**WHAT YOU ARE ASKED TO DO**:
Keeping every word in place, write out the entries that come next.

(RECORDS FOR THE EXERCISE begins)

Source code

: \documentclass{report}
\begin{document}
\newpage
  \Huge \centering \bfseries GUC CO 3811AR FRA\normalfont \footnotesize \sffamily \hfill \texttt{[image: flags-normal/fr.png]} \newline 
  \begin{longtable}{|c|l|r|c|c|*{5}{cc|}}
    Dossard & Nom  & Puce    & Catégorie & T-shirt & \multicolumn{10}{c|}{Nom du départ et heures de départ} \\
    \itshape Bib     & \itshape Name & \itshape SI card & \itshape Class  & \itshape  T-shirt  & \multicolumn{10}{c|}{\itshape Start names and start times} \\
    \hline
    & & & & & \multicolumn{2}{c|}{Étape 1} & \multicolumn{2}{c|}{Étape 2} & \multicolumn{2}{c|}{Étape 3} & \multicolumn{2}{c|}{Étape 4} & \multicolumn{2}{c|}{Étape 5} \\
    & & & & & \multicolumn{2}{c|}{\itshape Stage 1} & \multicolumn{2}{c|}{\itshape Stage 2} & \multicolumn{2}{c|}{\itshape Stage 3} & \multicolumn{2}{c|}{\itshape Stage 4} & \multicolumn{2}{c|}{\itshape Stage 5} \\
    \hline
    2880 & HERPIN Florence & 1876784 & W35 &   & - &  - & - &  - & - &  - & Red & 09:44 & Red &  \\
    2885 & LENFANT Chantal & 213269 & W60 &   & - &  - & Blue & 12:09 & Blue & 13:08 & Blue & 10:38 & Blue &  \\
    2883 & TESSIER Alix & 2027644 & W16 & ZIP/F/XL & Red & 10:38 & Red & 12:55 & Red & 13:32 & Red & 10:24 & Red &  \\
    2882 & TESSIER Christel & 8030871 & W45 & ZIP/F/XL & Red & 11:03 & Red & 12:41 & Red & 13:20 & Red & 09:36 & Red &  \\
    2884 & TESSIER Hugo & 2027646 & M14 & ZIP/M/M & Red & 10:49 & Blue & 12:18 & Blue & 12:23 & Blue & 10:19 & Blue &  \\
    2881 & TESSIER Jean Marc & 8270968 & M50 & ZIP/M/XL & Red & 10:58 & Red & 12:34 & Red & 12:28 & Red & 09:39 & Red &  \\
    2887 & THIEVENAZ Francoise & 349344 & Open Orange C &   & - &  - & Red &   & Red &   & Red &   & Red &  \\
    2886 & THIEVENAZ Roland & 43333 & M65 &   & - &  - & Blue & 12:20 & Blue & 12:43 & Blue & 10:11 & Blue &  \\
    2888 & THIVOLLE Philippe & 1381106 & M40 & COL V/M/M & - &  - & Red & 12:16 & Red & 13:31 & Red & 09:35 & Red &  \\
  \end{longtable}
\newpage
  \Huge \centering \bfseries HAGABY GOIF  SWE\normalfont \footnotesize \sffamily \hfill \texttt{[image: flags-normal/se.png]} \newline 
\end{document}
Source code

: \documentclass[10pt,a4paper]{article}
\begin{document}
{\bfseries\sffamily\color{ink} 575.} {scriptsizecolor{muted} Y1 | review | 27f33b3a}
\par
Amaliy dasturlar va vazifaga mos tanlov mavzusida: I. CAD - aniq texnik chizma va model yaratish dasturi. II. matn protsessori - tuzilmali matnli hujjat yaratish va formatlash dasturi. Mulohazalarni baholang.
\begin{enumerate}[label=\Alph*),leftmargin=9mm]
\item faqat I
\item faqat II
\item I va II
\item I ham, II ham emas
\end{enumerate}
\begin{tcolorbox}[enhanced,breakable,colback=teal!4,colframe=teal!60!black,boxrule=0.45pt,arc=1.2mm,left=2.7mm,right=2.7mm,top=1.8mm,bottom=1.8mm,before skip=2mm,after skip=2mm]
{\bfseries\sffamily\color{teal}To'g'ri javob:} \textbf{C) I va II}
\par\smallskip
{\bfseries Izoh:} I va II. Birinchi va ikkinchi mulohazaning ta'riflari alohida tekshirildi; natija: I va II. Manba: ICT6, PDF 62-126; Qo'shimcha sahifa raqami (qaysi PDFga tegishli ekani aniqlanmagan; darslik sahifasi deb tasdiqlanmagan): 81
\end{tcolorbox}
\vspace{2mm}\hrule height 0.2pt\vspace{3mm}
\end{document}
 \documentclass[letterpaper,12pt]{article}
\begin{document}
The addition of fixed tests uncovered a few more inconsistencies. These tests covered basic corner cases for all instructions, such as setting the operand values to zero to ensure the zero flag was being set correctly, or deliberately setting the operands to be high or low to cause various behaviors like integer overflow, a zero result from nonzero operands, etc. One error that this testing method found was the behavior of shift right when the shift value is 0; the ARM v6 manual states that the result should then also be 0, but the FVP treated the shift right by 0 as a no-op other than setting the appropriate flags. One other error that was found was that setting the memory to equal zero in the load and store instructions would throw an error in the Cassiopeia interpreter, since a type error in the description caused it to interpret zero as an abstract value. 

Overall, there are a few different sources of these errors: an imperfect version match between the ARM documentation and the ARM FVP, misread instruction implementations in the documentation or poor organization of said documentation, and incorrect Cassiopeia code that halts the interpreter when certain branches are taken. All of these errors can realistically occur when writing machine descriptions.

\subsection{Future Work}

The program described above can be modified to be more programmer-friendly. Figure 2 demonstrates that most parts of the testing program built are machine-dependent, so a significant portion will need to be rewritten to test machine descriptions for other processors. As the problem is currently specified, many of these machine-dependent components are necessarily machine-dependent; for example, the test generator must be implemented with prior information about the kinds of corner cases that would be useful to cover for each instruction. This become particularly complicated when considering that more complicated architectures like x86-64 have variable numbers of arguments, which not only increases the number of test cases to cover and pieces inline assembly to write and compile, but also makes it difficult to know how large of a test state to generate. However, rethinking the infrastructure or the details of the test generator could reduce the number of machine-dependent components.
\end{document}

(RECORDS FOR THE EXERCISE ends)

**EXERCISE OUTPUT**:
Source code

: \documentclass{report}
\begin{document}
\newpage
  \Huge \centering \bfseries GUC CO 3811AR FRA\normalfont \footnotesize \sffamily \hfill \texttt{[image: flags-normal/fr.png]} \newline 
  \begin{longtable}{|c|l|r|c|c|*{5}{cc|}}
    Dossard & Nom  & Puce    & Catégorie & T-shirt & \multicolumn{10}{c|}{Nom du départ et heures de départ} \\
    \itshape Bib     & \itshape Name & \itshape SI card & \itshape Class  & \itshape  T-shirt  & \multicolumn{10}{c|}{\itshape Start names and start times} \\
    \hline
    & & & & & \multicolumn{2}{c|}{Étape 1} & \multicolumn{2}{c|}{Étape 2} & \multicolumn{2}{c|}{Étape 3} & \multicolumn{2}{c|}{Étape 4} & \multicolumn{2}{c|}{Étape 5} \\
    & & & & & \multicolumn{2}{c|}{\itshape Stage 1} & \multicolumn{2}{c|}{\itshape Stage 2} & \multicolumn{2}{c|}{\itshape Stage 3} & \multicolumn{2}{c|}{\itshape Stage 4} & \multicolumn{2}{c|}{\itshape Stage 5} \\
    \hline
    2880 & HERPIN Florence & 1876784 & W35 &   & - &  - & - &  - & - &  - & Red & 09:44 & Red &  \\
    2885 & LENFANT Chantal & 213269 & W60 &   & - &  - & Blue & 12:09 & Blue & 13:08 & Blue & 10:38 & Blue &  \\
    2883 & TESSIER Alix & 2027644 & W16 & ZIP/F/XL & Red & 10:38 & Red & 12:55 & Red & 13:32 & Red & 10:24 & Red &  \\
    2882 & TESSIER Christel & 8030871 & W45 & ZIP/F/XL & Red & 11:03 & Red & 12:41 & Red & 13:20 & Red & 09:36 & Red &  \\
    2884 & TESSIER Hugo & 2027646 & M14 & ZIP/M/M & Red & 10:49 & Blue & 12:18 & Blue & 12:23 & Blue & 10:19 & Blue &  \\
    2881 & TESSIER Jean Marc & 8270968 & M50 & ZIP/M/XL & Red & 10:58 & Red & 12:34 & Red & 12:28 & Red & 09:39 & Red &  \\
    2887 & THIEVENAZ Francoise & 349344 & Open Orange C &   & - &  - & Red &   & Red &   & Red &   & Red &  \\
    2886 & THIEVENAZ Roland & 43333 & M65 &   & - &  - & Blue & 12:20 & Blue & 12:43 & Blue & 10:11 & Blue &  \\
    2888 & THIVOLLE Philippe & 1381106 & M40 & COL V/M/M & - &  - & Red & 12:16 & Red & 13:31 & Red & 09:35 & Red &  \\
  \end{longtable}
\newpage
  \Huge \centering \bfseries HAGABY GOIF  SWE\normalfont \footnotesize \sffamily \hfill \texttt{[image: flags-normal/se.png]} \newline 
\end{document}
Source code

: \documentclass[10pt,a4paper]{article}
\begin{document}
{\bfseries\sffamily\color{ink} 575.} {scriptsizecolor{muted} Y1 | review | 27f33b3a}
\par
Amaliy dasturlar va vazifaga mos tanlov mavzusida: I. CAD - aniq texnik chizma va model yaratish dasturi. II. matn protsessori - tuzilmali matnli hujjat yaratish va formatlash dasturi. Mulohazalarni baholang.
\begin{enumerate}[label=\Alph*),leftmargin=9mm]
\item faqat I
\item faqat II
\item I va II
\item I ham, II ham emas
\end{enumerate}
\begin{tcolorbox}[enhanced,breakable,colback=teal!4,colframe=teal!60!black,boxrule=0.45pt,arc=1.2mm,left=2.7mm,right=2.7mm,top=1.8mm,bottom=1.8mm,before skip=2mm,after skip=2mm]
{\bfseries\sffamily\color{teal}To'g'ri javob:} \textbf{C) I va II}
\par\smallskip
{\bfseries Izoh:} I va II. Birinchi va ikkinchi mulohazaning ta'riflari alohida tekshirildi; natija: I va II. Manba: ICT6, PDF 62-126; Qo'shimcha sahifa raqami (qaysi PDFga tegishli ekani aniqlanmagan; darslik sahifasi deb tasdiqlanmagan): 81
\end{tcolorbox}
\vspace{2mm}\hrule height 0.2pt\vspace{3mm}
\end{document}
 \documentclass[letterpaper,12pt]{article}
\begin{document}
The addition of fixed tests uncovered a few more inconsistencies. These tests covered basic corner cases for all instructions, such as setting the operand values to zero to ensure the zero flag was being set correctly, or deliberately setting the operands to be high or low to cause various behaviors like integer overflow, a zero result from nonzero operands, etc. One error that this testing method found was the behavior of shift right when the shift value is 0; the ARM v6 manual states that the result should then also be 0, but the FVP treated the shift right by 0 as a no-op other than setting the appropriate flags. One other error that was found was that setting the memory to equal zero in the load and store instructions would throw an error in the Cassiopeia interpreter, since a type error in the description caused it to interpret zero as an abstract value. 

Overall, there are a few different sources of these errors: an imperfect version match between the ARM documentation and the ARM FVP, misread instruction implementations in the documentation or poor organization of said documentation, and incorrect Cassiopeia code that halts the interpreter when certain branches are taken. All of these errors can realistically occur when writing machine descriptions.

\subsection{Future Work}

The program described above can be modified to be more programmer-friendly. Figure 2 demonstrates that most parts of the testing program built are machine-dependent, so a significant portion will need to be rewritten to test machine descriptions for other processors. As the problem is currently specified, many of these machine-dependent components are necessarily machine-dependent; for example, the test generator must be implemented with prior information about the kinds of corner cases that would be useful to cover for each instruction. This become particularly complicated when considering that more complicated architectures like x86-64 have variable numbers of arguments, which not only increases the number of test cases to cover and pieces inline assembly to write and compile, but also makes it difficult to know how large of a test state to generate. However, rethinking the infrastructure or the details of the test generator could reduce the number of machine-dependent components.
\end{document}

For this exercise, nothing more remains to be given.